I was recently in a meeting where we sat around a table and were subjected to Powerpoint presentation after presentation as a way of ‘discussing the work’. Of course, that’s the last thing we did, because there was very little time to discuss the work with the presentations taking up most of the time. One might say that what was needed was greater variety in the presentations, a different sort of organisation: more games, more ‘break-out sessions’. We could say, still, that we need to ‘use the time better’.
Suppose we think of time differently, though, not as a linear phenomenon, but as a cyclical process. Supposing, as St Augustine suggested, we are only ever in the present: the present of the past, the present of the future and the present of the present, the last of these the living present where we wrestle with all three. If we consider , if we could allow ourselves, that we are constantly reinterpreting the past in the expectation of the future, cyclically, then allowing time for this exploration in the living present, where spontaneous irruptions of the planned might allow for a different future to emerge from the one that we have been anticipating. If we could pay better attention to how we are thinking about how we think, rather than paying attention to our timetable and our objectives, maybe we could come to understand what we are doing differently.

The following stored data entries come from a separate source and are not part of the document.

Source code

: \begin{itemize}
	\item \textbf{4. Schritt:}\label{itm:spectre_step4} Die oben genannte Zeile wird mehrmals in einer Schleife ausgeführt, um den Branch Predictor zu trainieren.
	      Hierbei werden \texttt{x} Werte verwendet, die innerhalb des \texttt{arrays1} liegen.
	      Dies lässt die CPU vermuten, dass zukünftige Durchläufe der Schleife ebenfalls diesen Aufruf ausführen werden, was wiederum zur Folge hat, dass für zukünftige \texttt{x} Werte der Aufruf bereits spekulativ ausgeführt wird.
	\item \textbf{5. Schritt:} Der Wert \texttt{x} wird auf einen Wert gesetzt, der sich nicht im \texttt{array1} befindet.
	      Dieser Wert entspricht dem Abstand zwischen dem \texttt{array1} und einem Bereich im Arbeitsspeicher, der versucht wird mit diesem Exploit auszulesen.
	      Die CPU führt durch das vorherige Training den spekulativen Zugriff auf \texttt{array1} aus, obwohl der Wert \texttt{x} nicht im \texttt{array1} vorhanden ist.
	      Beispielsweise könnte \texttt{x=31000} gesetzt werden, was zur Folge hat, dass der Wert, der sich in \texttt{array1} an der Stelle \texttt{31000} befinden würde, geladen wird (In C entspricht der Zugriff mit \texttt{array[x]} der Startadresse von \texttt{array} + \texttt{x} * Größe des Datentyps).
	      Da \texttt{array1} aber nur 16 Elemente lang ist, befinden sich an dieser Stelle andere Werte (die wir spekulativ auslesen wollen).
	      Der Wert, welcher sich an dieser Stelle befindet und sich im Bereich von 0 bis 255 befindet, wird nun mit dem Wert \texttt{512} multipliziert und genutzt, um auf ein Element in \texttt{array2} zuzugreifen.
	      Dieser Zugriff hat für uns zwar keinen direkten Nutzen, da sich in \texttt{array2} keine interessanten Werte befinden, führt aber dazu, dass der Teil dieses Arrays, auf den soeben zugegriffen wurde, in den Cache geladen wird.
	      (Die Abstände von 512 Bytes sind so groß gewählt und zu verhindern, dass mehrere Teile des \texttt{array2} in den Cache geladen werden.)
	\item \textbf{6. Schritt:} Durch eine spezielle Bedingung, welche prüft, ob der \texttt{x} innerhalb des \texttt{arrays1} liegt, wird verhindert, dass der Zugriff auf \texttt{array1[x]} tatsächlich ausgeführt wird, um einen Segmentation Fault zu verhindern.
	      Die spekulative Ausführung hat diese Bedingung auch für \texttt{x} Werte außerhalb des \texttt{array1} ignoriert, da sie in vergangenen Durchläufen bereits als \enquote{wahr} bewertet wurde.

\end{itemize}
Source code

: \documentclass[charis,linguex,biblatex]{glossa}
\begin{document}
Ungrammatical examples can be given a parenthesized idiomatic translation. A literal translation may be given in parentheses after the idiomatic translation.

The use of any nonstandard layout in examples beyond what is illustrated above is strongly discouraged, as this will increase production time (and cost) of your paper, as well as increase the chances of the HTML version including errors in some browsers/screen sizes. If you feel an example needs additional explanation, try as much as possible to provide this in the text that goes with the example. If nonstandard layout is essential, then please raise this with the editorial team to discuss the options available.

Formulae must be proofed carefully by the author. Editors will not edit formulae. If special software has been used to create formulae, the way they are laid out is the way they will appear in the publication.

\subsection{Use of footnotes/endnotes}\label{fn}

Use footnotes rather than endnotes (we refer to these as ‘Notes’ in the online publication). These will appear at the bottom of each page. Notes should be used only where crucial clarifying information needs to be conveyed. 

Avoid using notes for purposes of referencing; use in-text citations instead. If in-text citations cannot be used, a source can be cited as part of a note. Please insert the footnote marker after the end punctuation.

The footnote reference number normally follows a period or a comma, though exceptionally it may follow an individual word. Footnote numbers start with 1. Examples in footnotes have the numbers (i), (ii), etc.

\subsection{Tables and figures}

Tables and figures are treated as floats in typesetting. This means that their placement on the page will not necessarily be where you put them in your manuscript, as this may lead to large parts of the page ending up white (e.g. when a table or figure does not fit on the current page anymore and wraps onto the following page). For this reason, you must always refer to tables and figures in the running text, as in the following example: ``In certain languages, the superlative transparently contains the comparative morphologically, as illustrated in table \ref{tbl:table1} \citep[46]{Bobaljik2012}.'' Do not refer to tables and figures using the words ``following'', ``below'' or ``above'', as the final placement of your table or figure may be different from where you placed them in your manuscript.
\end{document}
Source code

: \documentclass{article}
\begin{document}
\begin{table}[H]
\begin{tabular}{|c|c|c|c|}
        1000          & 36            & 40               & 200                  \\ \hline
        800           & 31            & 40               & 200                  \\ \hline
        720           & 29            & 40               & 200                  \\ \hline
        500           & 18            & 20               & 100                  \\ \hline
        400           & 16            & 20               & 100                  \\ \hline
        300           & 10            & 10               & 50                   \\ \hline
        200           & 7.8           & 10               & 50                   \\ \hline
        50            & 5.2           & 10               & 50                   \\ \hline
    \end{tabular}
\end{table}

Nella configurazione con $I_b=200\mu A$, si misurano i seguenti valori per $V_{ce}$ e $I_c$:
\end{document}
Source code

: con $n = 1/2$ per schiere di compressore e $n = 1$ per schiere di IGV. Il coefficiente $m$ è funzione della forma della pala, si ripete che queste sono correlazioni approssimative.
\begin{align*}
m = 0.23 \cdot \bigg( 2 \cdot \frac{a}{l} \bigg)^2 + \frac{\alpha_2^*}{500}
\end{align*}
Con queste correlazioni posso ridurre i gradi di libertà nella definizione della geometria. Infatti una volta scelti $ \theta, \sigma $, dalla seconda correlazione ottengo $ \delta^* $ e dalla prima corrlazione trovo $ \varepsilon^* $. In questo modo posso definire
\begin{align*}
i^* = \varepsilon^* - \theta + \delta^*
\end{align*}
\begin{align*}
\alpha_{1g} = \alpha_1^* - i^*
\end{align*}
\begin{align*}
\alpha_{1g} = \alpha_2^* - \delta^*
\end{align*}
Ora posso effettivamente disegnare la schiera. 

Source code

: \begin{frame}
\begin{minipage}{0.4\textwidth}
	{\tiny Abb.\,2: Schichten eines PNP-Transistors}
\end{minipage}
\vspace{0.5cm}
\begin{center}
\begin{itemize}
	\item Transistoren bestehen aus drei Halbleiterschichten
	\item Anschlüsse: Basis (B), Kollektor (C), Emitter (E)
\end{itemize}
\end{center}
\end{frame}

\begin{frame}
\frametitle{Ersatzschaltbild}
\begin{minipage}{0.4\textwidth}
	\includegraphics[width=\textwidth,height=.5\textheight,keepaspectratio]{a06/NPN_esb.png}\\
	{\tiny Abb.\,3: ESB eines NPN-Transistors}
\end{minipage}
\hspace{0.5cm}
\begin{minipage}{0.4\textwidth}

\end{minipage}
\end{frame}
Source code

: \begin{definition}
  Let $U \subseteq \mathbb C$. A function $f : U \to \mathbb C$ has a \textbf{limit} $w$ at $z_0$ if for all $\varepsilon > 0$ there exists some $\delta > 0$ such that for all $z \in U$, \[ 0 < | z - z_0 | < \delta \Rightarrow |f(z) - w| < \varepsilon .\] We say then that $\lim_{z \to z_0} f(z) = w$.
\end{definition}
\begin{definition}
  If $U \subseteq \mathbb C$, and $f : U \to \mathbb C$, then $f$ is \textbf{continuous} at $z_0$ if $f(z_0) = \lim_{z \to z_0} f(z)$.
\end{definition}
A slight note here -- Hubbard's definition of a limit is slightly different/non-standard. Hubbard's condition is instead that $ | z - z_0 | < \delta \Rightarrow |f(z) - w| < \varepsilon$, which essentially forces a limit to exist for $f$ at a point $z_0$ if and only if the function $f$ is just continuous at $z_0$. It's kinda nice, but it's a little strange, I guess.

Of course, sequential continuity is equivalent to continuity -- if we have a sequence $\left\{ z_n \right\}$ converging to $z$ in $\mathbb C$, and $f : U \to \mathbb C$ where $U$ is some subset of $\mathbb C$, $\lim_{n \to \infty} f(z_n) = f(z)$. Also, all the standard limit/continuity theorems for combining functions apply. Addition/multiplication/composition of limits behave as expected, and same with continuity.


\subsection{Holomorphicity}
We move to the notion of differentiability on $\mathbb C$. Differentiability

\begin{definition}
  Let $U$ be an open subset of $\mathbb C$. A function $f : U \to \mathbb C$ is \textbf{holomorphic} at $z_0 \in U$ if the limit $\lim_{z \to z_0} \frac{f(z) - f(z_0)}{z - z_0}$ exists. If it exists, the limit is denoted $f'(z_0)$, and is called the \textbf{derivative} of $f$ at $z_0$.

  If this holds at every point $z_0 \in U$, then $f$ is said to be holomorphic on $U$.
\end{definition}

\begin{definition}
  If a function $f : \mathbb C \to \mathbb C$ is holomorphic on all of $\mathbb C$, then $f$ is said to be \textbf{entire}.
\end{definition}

This might suggest further instrumentalism, however, if we convince ourselves that we can plan into the programme refelection sessions where the radical insights will necessarily occur, a bit like thinking we can plan to spend ‘quality time’ with our partners or children. We still delude ourselves into thinking that we can manage time perfectly. Unfortunately, none of knows when this quality time will arise. Good quality discussion is a skilful practice that develops episodically between people in an environment where they can sustain both knowing and not knowing where the discussion might be heading. It is a risk – it may turn out that we have not ‘used the time well’. Tolerant of ambiguity, of undertaking planned activities with an expectation that important and unplanned things may arise as a consequence, skilful discussants are able to negotiate continuously how to go on together. They are aware that when we plan things together we are hit and miss.
Allowing for episodes of reflection, being alert to suggestions, irruptions, conflict and constantly interpeting important themes of conversation that are not necessarily present in our meeting plan could open the way up to all kinds of exploration of the new and the unexpected. Our meetings never unfold in a linear fashion, but emerge as we struggle with each other over what we think we are doing and who we are. In this struggle we come to understand ourselves, and what we are doing, differently, and unpredictably.
“We shall not cease from exploration and the end of all our exploring will be to arrive where we started and know the place for the first time.”